Kai #4

I grip her jaw, force her to look at me.

“I won’t fucking lose you again,” I snarl. “Not to him. Not to the version of you that pretends I don’t exist.” My forehead presses to hers, breath hot, shaking. “I already lived through that once. I won’t survive it twice.”

Her eyes fill. She doesn’t fight me. She just trembles.

“This ends one way, Scarlett,” I say. “With you leaving with me—or with me burning the world down to make sure no one else ever touches you.”

The sound of rotors slices through the trees.

I straighten, decision locked, hand tightening around her wrist.

“Choose,” I tell her. “Now.”

Her breath breaks.

It isn’t pretty crying. It’s ugly, tearing, the kind that comes from too deep in the chest to stop once it starts. Her shoulders fold in on themselves as if she’s trying to disappear inside her own body, fingers curling into the torn fabric at her sides.

“I can’t,” she sobs. “Kai—I can’t. This was wrong. It was wrong four years ago and it’s wrong right now and you know that.”

Her words come out fractured, tumbling over each other. She shakes her head over and over, like if she keeps moving maybe the moment won’t solidify.

“You don’t get to do this,” she cries. “You don’t get to drag me back into it. I tried to stop. I tried to be normal. I tried to forget you.”
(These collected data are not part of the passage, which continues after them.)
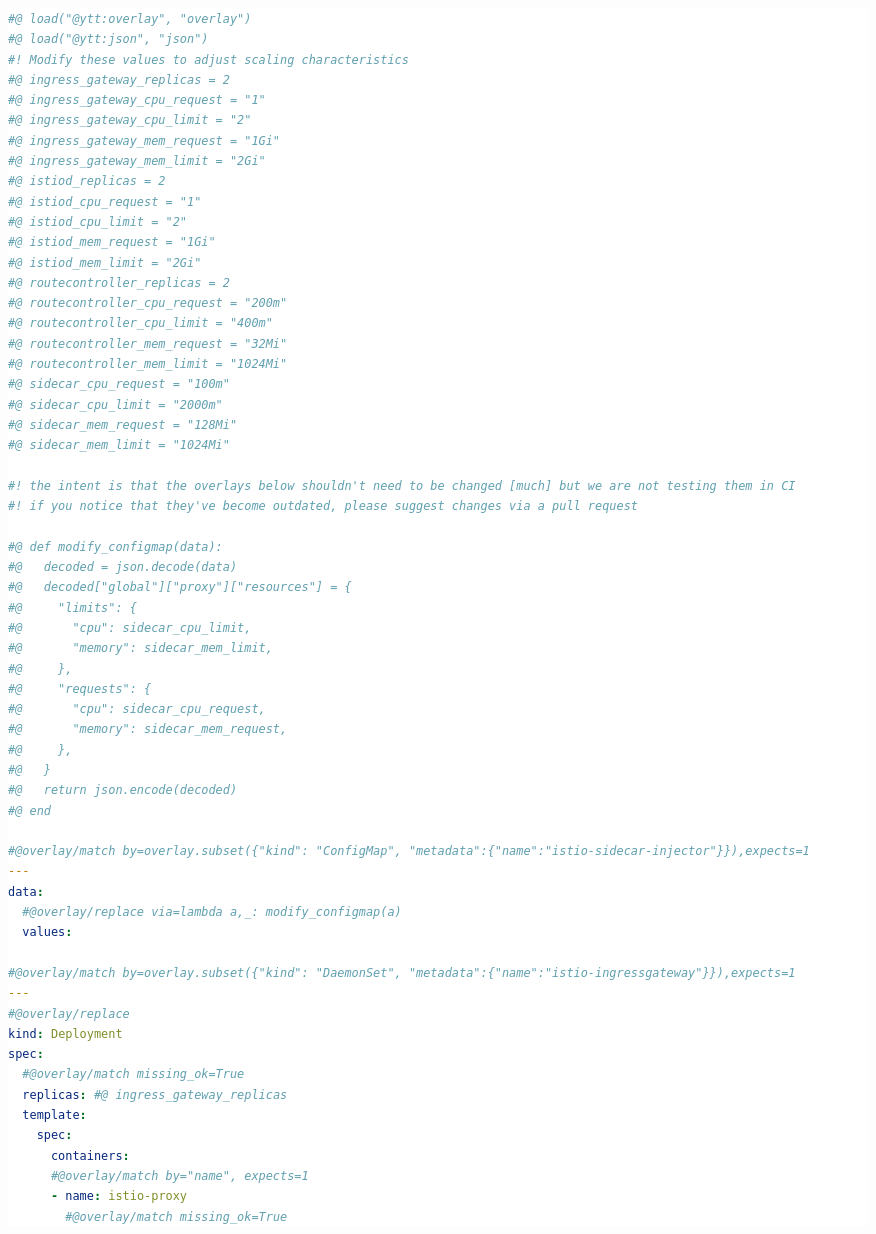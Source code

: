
 ```yaml
#@ load("@ytt:overlay", "overlay")
#@ load("@ytt:json", "json")
#! Modify these values to adjust scaling characteristics
#@ ingress_gateway_replicas = 2
#@ ingress_gateway_cpu_request = "1"
#@ ingress_gateway_cpu_limit = "2"
#@ ingress_gateway_mem_request = "1Gi"
#@ ingress_gateway_mem_limit = "2Gi"
#@ istiod_replicas = 2
#@ istiod_cpu_request = "1"
#@ istiod_cpu_limit = "2"
#@ istiod_mem_request = "1Gi"
#@ istiod_mem_limit = "2Gi"
#@ routecontroller_replicas = 2
#@ routecontroller_cpu_request = "200m"
#@ routecontroller_cpu_limit = "400m"
#@ routecontroller_mem_request = "32Mi"
#@ routecontroller_mem_limit = "1024Mi"
#@ sidecar_cpu_request = "100m"
#@ sidecar_cpu_limit = "2000m"
#@ sidecar_mem_request = "128Mi"
#@ sidecar_mem_limit = "1024Mi"

#! the intent is that the overlays below shouldn't need to be changed [much] but we are not testing them in CI
#! if you notice that they've become outdated, please suggest changes via a pull request

#@ def modify_configmap(data):
#@   decoded = json.decode(data)
#@   decoded["global"]["proxy"]["resources"] = {
#@     "limits": {
#@       "cpu": sidecar_cpu_limit,
#@       "memory": sidecar_mem_limit,
#@     },
#@     "requests": {
#@       "cpu": sidecar_cpu_request,
#@       "memory": sidecar_mem_request,
#@     },
#@   }
#@   return json.encode(decoded)
#@ end

#@overlay/match by=overlay.subset({"kind": "ConfigMap", "metadata":{"name":"istio-sidecar-injector"}}),expects=1
---
data:
  #@overlay/replace via=lambda a,_: modify_configmap(a)
  values:

#@overlay/match by=overlay.subset({"kind": "DaemonSet", "metadata":{"name":"istio-ingressgateway"}}),expects=1
---
#@overlay/replace
kind: Deployment
spec:
  #@overlay/match missing_ok=True
  replicas: #@ ingress_gateway_replicas
  template:
    spec:
      containers:
      #@overlay/match by="name", expects=1
      - name: istio-proxy
        #@overlay/match missing_ok=True
```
That’s when I lose what little patience I had left.

I grab her face, hard enough that her teeth click, forcing her to look at me through the tears streaking tracks through the dirt.

“It wasn’t fucking wrong,” I snap, each word bitten off. “Don’t rewrite it. Don’t cheapen it. Don’t lie to me now.”

Her breath stutters.

“We didn’t imagine it,” I go on, voice dropping, dangerous and steady. “You didn’t cry into my shoulder because it was wrong. You didn’t whisper my name in the dark because it was a mistake.”

She chokes on a sob. “We were kids—”

“No,” I cut in immediately. “We were already broken. There’s a difference.”

My thumb digs into her jaw, not cruel, not gentle—claiming.

“What’s wrong,” I say quietly, “is pretending you can erase something that carved itself into both of us.”

The rotors thunder closer. The light sweeps the tree-line again, harsher now. Real. Counting down.

She shakes under my hands.

“I don’t want this,” she whispers. “I don’t want you like this. I don’t want to be this person.”

I lean in, my forehead pressing to hers, breath rough.

“You already are,” I say. “You’ve been her the whole time.”

Her hands clutch weakly at my wrists, not pushing, not pulling—caught.

“This ends one way, Scarlett,” I repeat, lower now. “With you walking away with me—or with everything else breaking around us until there’s nowhere left to stand.”

Her eyes search my face like she’s looking for mercy and finding none.

“Kai…” she sobs. “Please.”

The word hits, but it doesn’t slow me. It locks me in.

I straighten, grip tightening around her wrist as the sound of boots and voices begin to bleed through the jungle.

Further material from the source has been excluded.